You have six months to challenge an overpriced starting rent — then it's locked in

Internationals assume they can dispute the rent whenever they spot bad WWS points. For a huge slice of contracts, the real leverage runs out at six months.

5 min readJune 26, 2026By Mason Jongejan

The mistake I keep watching people make

Someone signs a lease in Amsterdam or Utrecht, pays a rent that feels steep, and tells themselves the same thing: "If it turns out I'm overpaying, I'll just go to the Huurcommissie later."

Later. That word does a lot of damage in the Dutch rental market.

Because for a large category of contracts, there is no "later" for your starting rent. There's a window. And it's short.

If you signed a tenancy that started on or after 1 July 2024, you have exactly six months from the start date of the tenancy to challenge the initial rent at the Huurcommissie. Six months. After that, the rent you agreed to becomes legally fixed — even if it sits above what the points system says is the legal maximum.

Why the window exists at all

This isn't a bureaucratic accident. It comes out of the Affordable Rent Act — the Wet betaalbare huur — that landed on 1 July 2024 and rewrote how rents are regulated here.

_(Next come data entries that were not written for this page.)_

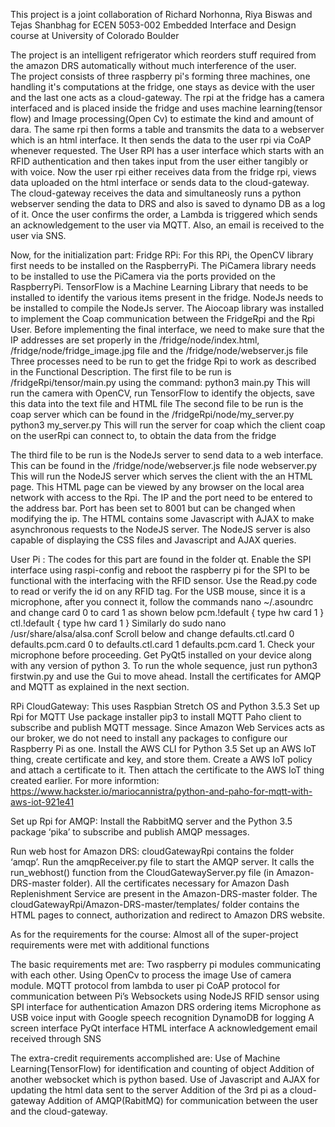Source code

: This project is a joint collaboration of Richard Norhonna, Riya Biswas and Tejas Shanbhag for ECEN 5053-002 Embedded Interface and Design course at University of Colorado Boulder


The project is an intelligent refrigerator which reorders stuff required from the amazon DRS automatically without much interference of the user.  
The project consists of three raspberry pi's forming three machines, one handling it's computations at the fridge, one stays as device with the user and the last one acts as a cloud-gateway.
The rpi at the fridge has a camera interfaced and is placed inside the fridge and uses machine learning(tensor flow) and Image processing(Open Cv) to estimate the kind and amount of dara.
The same rpi then forms a table and transmits the data to a webserver which is an html interface.
It then sends the data to the user rpi via CoAP whenever requested.
The User RPI has a user interface which starts with an RFID authentication and then takes input from the user either tangibly or with voice.
Now the user rpi either receives data from the fridge rpi, views data uploaded on the html interface or sends data to the cloud-gateway.
The cloud-gateway receives the data and simultaneosly runs a python webserver sending the data to DRS and also is saved to dynamo DB as a log of it.
Once the user confirms the order, a Lambda is triggered which sends an acknowledgement to the user via MQTT.
Also, an email is received to the user via SNS.

Now, for the initialization part:
Fridge RPi:
For this RPi, the OpenCV library first needs to be installed on the RaspberryPi.
The PiCamera library needs to be installed to use the PiCamera via the ports provided on the RaspberryPi. 
TensorFlow is a Machine Learning Library that needs to be installed to identify the various items present in the fridge.
NodeJs needs to be installed to compile the NodeJs server.
The Aiocoap library was installed to implement the Coap communication between the FridgeRpi and the Rpi User.
Before implementing the final interface, we need to make sure that the IP addresses are set properly in the /fridge/node/index.html, /fridge/node/fridge_image.jpg file and the /fridge/node/webserver.js file
Three processes need to be run to get the fridge Rpi to work as described in the Functional Description. 
The first file to be run is /fridgeRpi/tensor/main.py using the command:
python3 main.py
This will run the camera with OpenCV, run TensorFlow to identify the objects, save this data into the text file and HTML file 
The second file to be run is the coap server which can be found in the /fridgeRpi/node/my_server.py
python3 my_server.py
This will run the server for coap which the client coap on the userRpi can connect to, to obtain the data from the fridge


The third file to be run is the NodeJs server to send data to a web interface. This can be found in the /fridge/node/webserver.js file
node webserver.py
This will run the NodeJS server which serves the client with the an HTML page. This HTML page can be viewed by any browser on the local area network with access to the Rpi. 
The IP and the port need to be entered to the address bar. Port has been set to 8001 but can be changed when modifying the ip. The HTML contains some Javascript with AJAX to make asynchronous requests to the NodeJS server. The NodeJS server is also capable of displaying the CSS files and Javascript and AJAX queries.


User Pi : 
The codes for this part are found in the folder qt.
Enable the SPI interface using raspi-config and reboot the raspberry pi for the SPI to be functional with the interfacing with the RFID sensor.
Use the Read.py code to read or verify the id on any RFID tag.
For the USB mouse, since it is a microphone, after you connect it, follow the commands  nano ~/.asoundrc and change card 0 to card 1 as shown below
pcm.!default { type hw card 1 } ctl.!default { type hw card 1 }
Similarly do  sudo nano /usr/share/alsa/alsa.conf
Scroll below and change  defaults.ctl.card 0 defaults.pcm.card 0
to defaults.ctl.card 1 defaults.pcm.card 1.
Check your microphone before proceeding. Get PyQt5 installed on your device along with any version of python 3.
To run the whole sequence, just run python3 firstwin.py and use the Gui to move ahead.
Install the certificates for AMQP and MQTT as explained in the next section.

 
RPi CloudGateway:
This uses Raspbian Stretch OS and Python 3.5.3
Set up Rpi for MQTT
Use package installer pip3 to install MQTT Paho client to subscribe and publish MQTT message. Since Amazon Web Services acts as our broker, we do not need to install any packages to configure our Raspberry Pi as one.
Install the AWS CLI for Python 3.5
Set up an AWS IoT thing, create certificate and key, and store them.
Create a AWS IoT policy and attach a certificate to it. Then attach the certificate to the AWS IoT thing created earlier.
For more informtion: https://www.hackster.io/mariocannistra/python-and-paho-for-mqtt-with-aws-iot-921e41

Set up Rpi for AMQP:
Install the RabbitMQ server and the Python 3.5 package ‘pika’ to subscribe and publish AMQP messages.

Run web host for Amazon DRS:
cloudGatewayRpi contains the folder ‘amqp’. Run the amqpReceiver.py file to start the AMQP server. 
It calls the run_webhost() function from the CloudGatewayServer.py file (in Amazon-DRS-master folder).
All the certificates necessary for Amazon Dash Replenishment Service are present in the Amazon-DRS-master folder.
The cloudGatewayRpi/Amazon-DRS-master/templates/ folder contains the HTML pages to connect, authorization and redirect to Amazon DRS website.





As for the requirements for the course:
Almost all of the super-project requirements were met with additional functions

The basic requirements met are:
Two raspberry pi modules communicating with each other.
Using OpenCv to process the image 
Use of camera module.
MQTT protocol from lambda to user pi
CoAP protocol for communication between Pi’s
Websockets using NodeJS
RFID sensor using SPI interface for authentication
Amazon DRS ordering items
Microphone as USB voice input with Google speech recognition
DynamoDB for logging
A screen interface
PyQt interface
HTML interface 
A acknowledgement email received through SNS

The extra-credit requirements accomplished are:
Use of Machine Learning(TensorFlow) for identification and counting of object
Addition of another websocket which is python based.
Use of Javascript and AJAX for updating the html data sent to the server
Addition of the 3rd pi as a cloud-gateway
Addition of AMQP(RabitMQ) for communication between the user and the cloud-gateway.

The law splits the market into three sectors based on points from the Woningwaarderingsstelsel, the WWS. Social housing sits at 0–143 points with a cap around €932.93 a month in 2026. The middle market runs from 144 to 186 points, with a maximum of €1,228.07 a month and annual increases capped at 6.1%. Only properties at 187 points and above land in the free sector with no rent cap, and even there increases are capped at 4.4%.

That middle band is the big change. A whole layer of apartments that landlords used to price as "free sector, anything goes" is now regulated. Which means a whole lot of leases are technically overpriced the day they're signed.

The six-month deadline is the trade-off. The government gave tenants real power to claw back overpriced rent, but they paired it with a clock so landlords aren't exposed to open-ended claims years down the line. Certainty for both sides. Good in theory. Brutal if you don't know the clock is running.

What actually happens if you miss it

This is the part people underestimate.

Miss the six months, and your starting rent is locked in. You cannot get a refund for the months you overpaid. You can still challenge future increases, sure — but those increases will be calculated on top of an inflated base you can no longer touch.

So if you're paying €1,100 on an apartment that the points system says should be €800, and you sleep on it for seven months, that €300 gap is now yours to keep paying. Forever, effectively, until you move out.

Flip it the other way. Challenge inside the window and win, and the Huurcommissie sets the legal maximum and orders a refund of everything you overpaid since day one, plus the lower rent for the rest of the contract. Pay €1,100 for six months against an €800 maximum and you get €1,800 back, then €800 going forward.

The gap between those two outcomes is the same apartment, the same lease, the same facts. The only difference is whether someone watched the calendar.

The 'I'll dispute it later' trap, in detail

Here's where internationals get caught specifically.

You move in. You're busy — new job, BSN appointment, setting up DigiD, figuring out which supermarket isn't a rip-off. The lease feels expensive but you've got nothing to compare it to. Three months in, a Dutch colleague mentions the points system. You look it up. You realise your kitchen is basic, there's no proper energielabel on file, and the landlord counted a windowless box as a bedroom.

Great — you've found real grounds. Bad WWS points, a missing energy label, a misclassified room. These are exactly the things that drag a rent down below the cap.

But by the time most people get here, half the clock is gone. And the deeper problem: people assume the strength of their case extends the deadline. It doesn't. A rock-solid case filed in month seven is worth less than a shaky one filed in month four, because the strong one is out of time and the shaky one isn't.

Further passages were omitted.